**YOUR OBJECTIVE:** What lines in the records below hold the string "subsection"? Please show them.

**Pictures paired with source code:**
'''

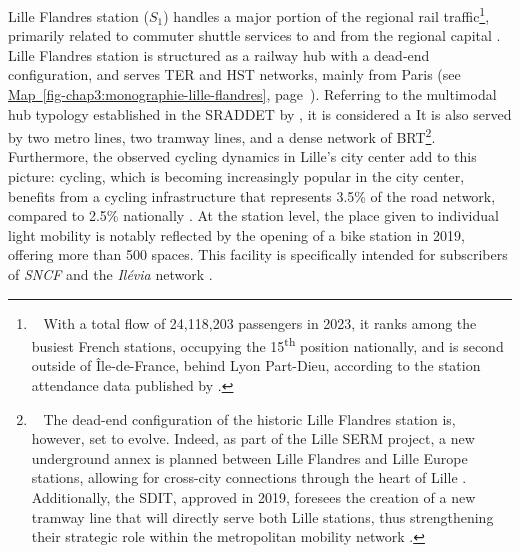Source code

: \begin{refsegment}
Lille Flandres station (\(S_1\)) handles a major portion of the regional rail traffic\footnote{~
    With a total flow of 24,118,203 passengers in 2023, it ranks among the busiest French stations, occupying the 15\textsuperscript{th} position nationally, and is second outside of Île-de-France, behind Lyon Part-Dieu, according to the station attendance data published by \textcolor{blue}{\textcite{sncf_frequentation_2024}}.
}, primarily related to commuter shuttle services to and from the regional capital \textcolor{blue}{\autocite[12]{hasiak_estimation_2018}}. Lille Flandres station is structured as a railway hub with a dead-end configuration, and serves \acrshort{TER} and \acrshort{HST} networks, mainly from Paris (see \hyperref[fig-chap3:monographie-lille-flandres]{Map~\ref{fig-chap3:monographie-lille-flandres}}, page~\pageref{fig-chap3:monographie-lille-flandres}). Referring to the multimodal hub typology established in the \acrshort{SRADDET} by \textcolor{blue}{\textcite[81]{region_hauts-de-france_sraddet_2024}}, it is considered a  It is also served by two metro lines, two tramway lines, and a dense network of \acrshort{BRT}\footnote{~
    The dead-end configuration of the historic Lille Flandres station is, however, set to evolve. Indeed, as part of the Lille \acrfull{SERM} project, a new underground annex is planned between Lille Flandres and Lille Europe stations, allowing for cross-city connections through the heart of Lille \textcolor{blue}{\textcite{metropole_europeenne_de_lille_construisons_nodate}}. Additionally, the \acrfull{SDIT}, approved in 2019, foresees the creation of a new tramway line that will directly serve both Lille stations, thus strengthening their strategic role within the metropolitan mobility network \textcolor{blue}{\textcite{metropole_europeenne_de_lille_service_2023}}.
}. Furthermore, the observed cycling dynamics in Lille's city center add to this picture: cycling, which is becoming increasingly popular in the city center, benefits from a cycling infrastructure that represents 3.5\% of the road network, compared to 2.5\% nationally \textcolor{blue}{\autocite[103]{cordier_parts_2021}}. At the station level, the place given to individual light mobility is notably reflected by the opening of a bike station in 2019, offering more than 500 spaces. This facility is specifically intended for subscribers of \textsl{SNCF} and the \textsl{Ilévia} network \textcolor{blue}{\autocite[]{adav_velostation_nodate}}.%


\end{refsegment}
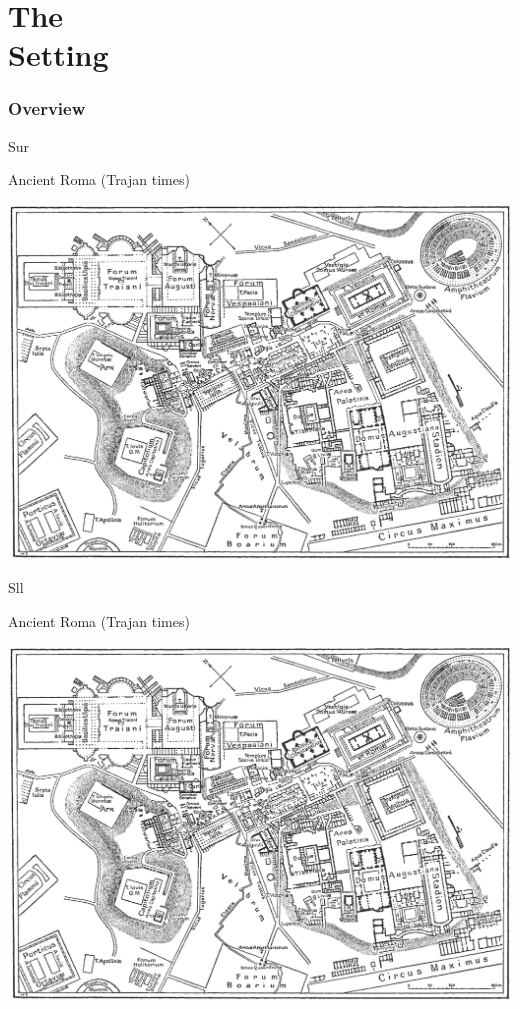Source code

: \documentclass[print,Draft]{faosyb}
\begin{document}
\addtocounter{page}{1}  %

\frontmatter

\mainmatter
{}
\part[The Setting]{The\\ Setting}
\lipsum
\EndPartIntro

\section{Overview}
\label{sec:first}

\begin{map}{S}{ur}
\caption{Ancient Roma \newline (Trajan times)}
\label{map:roma}
\includegraphics[width=\chartwidth,height=\chartheight]{Rome}
\end{map}

\begin{map}{S}{ll}
\caption{Ancient Roma \newline (Trajan times)}
\label{map:roma}
\includegraphics[width=\chartwidth,height=\chartheight]{Rome}
\end{map}
\end{document}
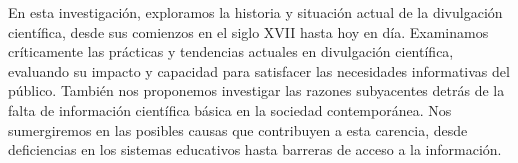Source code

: En esta investigación, exploramos la historia y situación actual de la divulgación científica, desde sus comienzos en el siglo XVII hasta hoy en día. Examinamos críticamente las prácticas y tendencias actuales en divulgación científica, evaluando su impacto y capacidad para satisfacer las necesidades informativas del público. También nos proponemos investigar las razones subyacentes detrás de la falta de información científica básica en la sociedad contemporánea. Nos sumergiremos en las posibles causas que contribuyen a esta carencia, desde deficiencias en los sistemas educativos hasta barreras de acceso a la información.
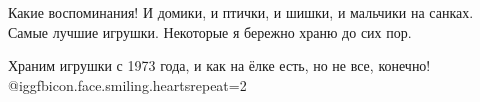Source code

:  
 
 
 
 



Какие воспоминания! И домики, и птички, и шишки, и мальчики на санках. Самые
лучшие игрушки. Некоторые я бережно храню до сих пор.


Храним игрушки с 1973 года, и как на ёлке есть, но не все, конечно!
@igg{fbicon.face.smiling.hearts}{repeat=2} 

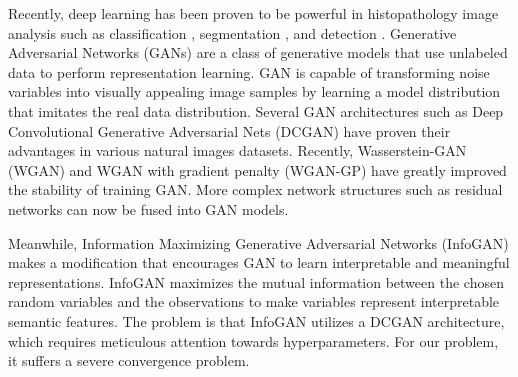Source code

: \documentclass[journal]{IEEEtran}
\begin{document}
Recently, deep learning has been proven to be powerful in histopathology image analysis such as classification \cite{Xu2014Deep,xu2015deep}, segmentation \cite{xu2016deep,Chen2016DCAN}, and detection \cite{chen2014deep,cirecsan2013mitosis}. Generative Adversarial Networks (GANs) \cite{goodfellow2014generative} are a class of generative models that use unlabeled data to perform representation learning. GAN is capable of transforming noise variables into visually appealing image samples by learning a model distribution that imitates the real data distribution. Several GAN architectures such as Deep Convolutional Generative Adversarial Nets (DCGAN) \cite{radford2015unsupervised} have proven their advantages in various natural images datasets. Recently, Wasserstein-GAN (WGAN) \cite{arjovsky2017wasserstein} and WGAN with gradient penalty (WGAN-GP) \cite{gulrajani2017improved} have greatly improved the stability of training GAN. More complex network structures such as residual networks \cite{he2016deep} can now be fused into GAN models.

Meanwhile, Information Maximizing Generative Adversarial Networks (InfoGAN) \cite{chen2016infoGAN} makes a modification that encourages GAN to learn interpretable and meaningful representations. InfoGAN maximizes the mutual information between the chosen random variables and the observations to make variables represent interpretable semantic features. The problem is that InfoGAN utilizes a DCGAN architecture, which requires meticulous attention towards hyperparameters. For our problem, it suffers a severe convergence problem.


\end{document}
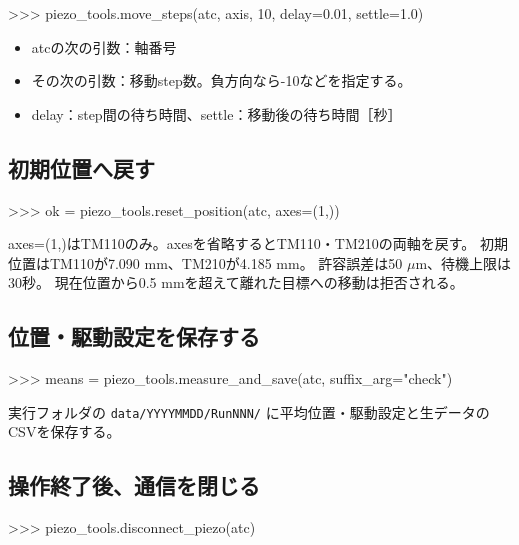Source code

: \documentclass[a4paper,11pt]{ltjsarticle}
\begin{document}
\begin{command}

>>> piezo_tools.move_steps(atc, axis, 10, delay=0.01, settle=1.0)

\end{command}

\begin{itemize}

\item atcの次の引数：軸番号

\item その次の引数：移動step数。負方向なら-10などを指定する。

\item delay：step間の待ち時間、settle：移動後の待ち時間［秒］

\end{itemize}

\subsection{初期位置へ戻す}

\begin{command}
>>> ok = piezo_tools.reset_position(atc, axes=(1,))
\end{command}

axes=(1,)はTM110のみ。axesを省略するとTM110・TM210の両軸を戻す。
初期位置はTM110が7.090 mm、TM210が4.185 mm。
許容誤差は50 $\mu$m、待機上限は30秒。
現在位置から0.5 mmを超えて離れた目標への移動は拒否される。

\subsection{位置・駆動設定を保存する}

\begin{command}
>>> means = piezo_tools.measure_and_save(atc, suffix_arg="check")
\end{command}

実行フォルダの \texttt{data/YYYYMMDD/RunNNN/} に平均位置・駆動設定と生データのCSVを保存する。

\subsection{操作終了後、通信を閉じる}

\begin{command}

>>> piezo_tools.disconnect_piezo(atc)

\end{command}
\end{document}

'''

**WRITTEN SOLUTION:**
\subsection{初期位置へ戻す}
\subsection{位置・駆動設定を保存する}
\subsection{操作終了後、通信を閉じる}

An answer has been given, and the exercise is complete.